Connaissant parfaitement le système politique du Zimbabwe, pays qu’il a servi pendant 5 ans comme premier ministre, Morgan Tsvangirai a eu suprêmement tort de croire qu’il pouvait durablement asseoir sa popularité sur le soutien. dont il bénéficiait de Tony Blair et George W. Bush, à l’époque où ils étaient, respectivement, premier ministre britannique et chef de la Maison Blanche. Rien que cette posture un peu mal venue est de nature à rendre « Big Brother » plutôt sympathique alors qu’il accumule lui aussi des défauts. Pendant les élections couplées (présidentielle et législâtives) de 2008 qui furent véritablement à problèmes, et où Morgan avait le vent en poupe, l’argent coulait à flots dans son camp.

 Un chef d’Etat dont je tais le nom, et encore en fonction, à qui j’avais posé la question sur les raisons du soutien des chefs d’Etat africains à Mugabe, m’avait répondu que les Occidentaux avaient faussé les élections au Zimbabwe, en finançant massivement le candidat Morgan Tsvangirai. Résultat, ce dernier, fort de ses dollars et livres sterling, n’avait aucun mal à débaucher les soutiens traditionnels de « Camarade Bob », jusque dans les fins fonds des campagnes et des fermes. Une telle ingérence ne pouvait être tolérée aux yeux du président sud-africain de l’époque, Thabo Mbeki, qui était chargé de défendre le dossier « Zimbabwe » lors du 2e Sommet Europe-Afrique de 2007, à Lisbonne, où il remit à sa place, la chancelière Angela Merkel qui parlait au nom de ses pairs de l’Union européenne.

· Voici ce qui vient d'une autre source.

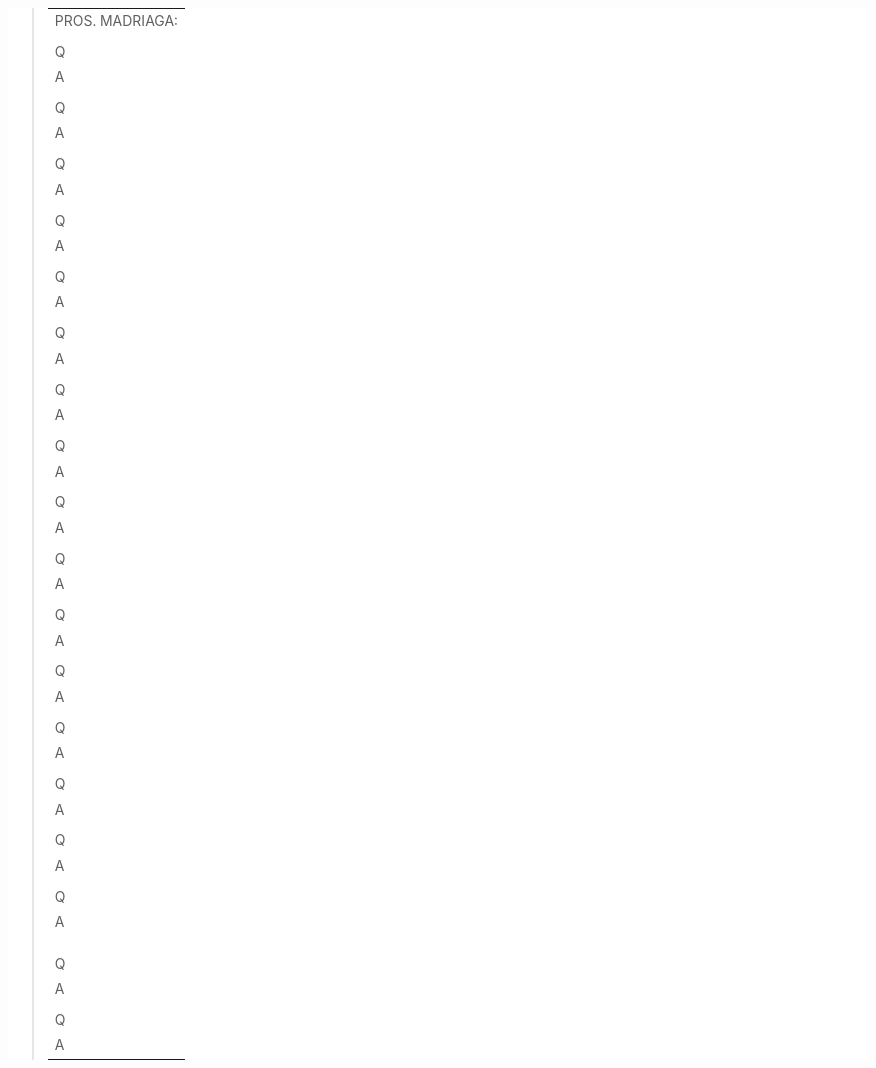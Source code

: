 > 
> 
> |  |
> | --- |
> | PROS. MADRIAGA: |
> |  |  |
> | Q  | When for the first time did your father rape you in Dasmariñas, Cavite? |
> | A  | While I was taking a bath. |
> |  |
> | Q  | When was that? |
> | A  | Around March 1993. |
> |  |
> | Q  | Who were present at that time in your house? |
> | A  | My brother Jeffrey. |
> |  |
> | Q  | Who else? |
> | A  | No more. My mother was in the place of work. |
> |  |
> | Q  | What time was that incident occurred? |
> | A  | Morning. |
> |  |
> | Q  | Around what time? |
> | A  | Around 10:00 in the morning. |
> |  |
> | Q  | Will you tell this Hon. Court how did it happen? |
> | A  | I was taking a bath in our bathroom. |
> |  |
> | Q  | While you were taking a bath in your bathroom, what happened? |
> | A |  He followed me. |
> |  |
> | Q  | What happened after he followed you? |
> | A  | He entered inside the bathroom and removed his short. |
> |  |
> | Q  | What clothes were you wearing at that time? |
> | A |  I was wearing a bra and a panty. |
> |  |
> | Q  | After undressing himself, what did your father do? |
> | A  | He embraced me and I was pushing him. |
> |  |
> | Q  | What else happened? |
> | A |  He kissed me on the lips, neck and breast. |
> |  |
> | Q  | Aside from kissing you on the different parts of your body, what else did your father do to you? |
> | A  | He inserted his organ into my organ. |
> |  |
> | Q  | When he inserted his organ to your organ, what was your position? |
> | A  | I was sitting and pushing him. |
> |  |
> | Q  | What was the position of your father? |
> | A  | Also sitting. |
> |  |
> | Q  | Was he able to insert his penis in your organ? |
> | A  | Yes, sir, a short while. |
> |  |
> |  | . . . . |
> |  |
> | Q  | Madam Witness, last time, during your direct examination with respect to the first time you were raped by your father in Dasmariñas, you said that the same was committed inside the bathroom while you and your father were sitting? |
> | A  | Yes, sir. |
> |  |
> | Q  | Where were you sitting? |
> | A  | On the lap of my father, sir. |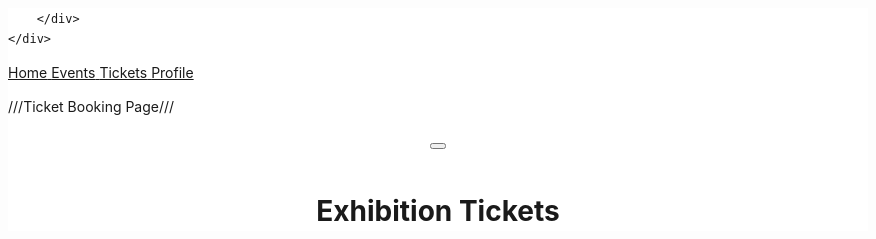         </div>
    </div>

</div>

<nav class="fixed bottom-0 w-full bg-white border-t border-gray-200 px-4 py-2">
    <div class="max-w-[375px] mx-auto grid grid-cols-4">
        <a href="#" class="flex flex-col items-center text-gray-600">
            <i class="fas fa-home text-lg"></i>
            <span class="text-xs mt-1">Home</span>
        </a>
        <a href="#" class="flex flex-col items-center text-custom">
            <i class="fas fa-calendar-alt text-lg"></i>
            <span class="text-xs mt-1">Events</span>
        </a>
        <a href="#" class="flex flex-col items-center text-gray-600">
            <i class="fas fa-ticket-alt text-lg"></i>
            <span class="text-xs mt-1">Tickets</span>
        </a>
        <a href="#" class="flex flex-col items-center text-gray-600">
            <i class="fas fa-user text-lg"></i>
            <span class="text-xs mt-1">Profile</span>
        </a>
    </div>
</nav>

</body></html>

///Ticket Booking Page///

<!DOCTYPE html>
<html lang="en"><head>
    <meta charset="UTF-8"/>
    <meta name="viewport" content="width=device-width, initial-scale=1.0"/>
    <title>Exhibition Tickets</title>
    <link rel="preconnect" href="https://fonts.googleapis.com"/>
    <link rel="preconnect" href="https://fonts.gstatic.com" crossorigin=""/>
    <link href="https://fonts.googleapis.com/css2?family=Pacifico&amp;display=swap" rel="stylesheet"/>
    <link href="https://cdnjs.cloudflare.com/ajax/libs/font-awesome/6.4.0/css/all.min.css" rel="stylesheet"/>
    <link href="https://ai-public.creatie.ai/gen_page/tailwind-custom-v2.css" rel="stylesheet"/>
    <script src="https://cdn.tailwindcss.com/3.4.5?plugins=forms@0.5.7,typography@0.5.13,aspect-ratio@0.4.2,container-queries@0.1.1"></script>
    <script src="https://ai-public.creatie.ai/gen_page/tailwind-config.min.js" data-color="#000000" data-border-radius="small"></script>
</head>
<body class="bg-gray-50">
    <div class="max-w-[375px] mx-auto min-h-screen pb-20">
        <header class="fixed top-0 w-full max-w-[375px] bg-white z-50 border-b">
            <div class="flex items-center px-4 h-14">
                <button class="!rounded-button p-2">
                    <i class="fas fa-arrow-left text-gray-700"></i>
                </button>
                <h1 class="flex-1 text-center text-lg font-semibold">Exhibition Tickets</h1>
                <div class="w-10"></div>
            </div>
        </header>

Depuis son arrivée au pouvoir le 9 mai 2009, Jacob Zuma, n’a pas varié de la ligne de son prédécesseur et de la SADC (Organisation des pays de l’Afrique australe), qui apporte soutien politique et diplomatique à Robert Mugabe.

Personne, en Namibie, et, notamment, en Afrique du Sud, n’a oublié le rôle joué par « Big Brother » dans la lutte que menaient ces pays pour obtenir leur indépendance. Les escarmouches entre Robert Mugabe, à l’époque premier ministre du Zimbabwe, et le premier ministre britannique, Margareth Thatcher, étaient tellement épiques qu’elles sont devenues mémorables. Robert Mugabe est l’un des derniers chefs d’Etat encore en activité dont la longévité politique s’explique (et peut être acceptée) par la persécution dont il fait l’objet par ses anciens colons : ces derniers veulent le chasser du pouvoir parce qu’il s’est rebellé contre eux.

Mais avant de lui faire la leçon, il faut tourner au moins sept fois sa langue dans la bouche. Il a montré au duo Blair et Bush qu’il avait du ressort et qu’il n’était pas aisé de le terrasser (lui le vieux maquisard qui vainquit le raciste rhodésien lan Smith fortement soutenu par la dame de fer pour imposer l’indépendance) même en détruisant l’économie du pays comme ils l’ont fait. La preuve, cinq ans après, c’est leur poulain, Tsvangirai, qui s’est littéralement écroulé, l’opinion publique zimbabwéenne ayant compris que les enjeux étaient plus importants que le simple fait de mettre le bulletin de vote dans l’urne.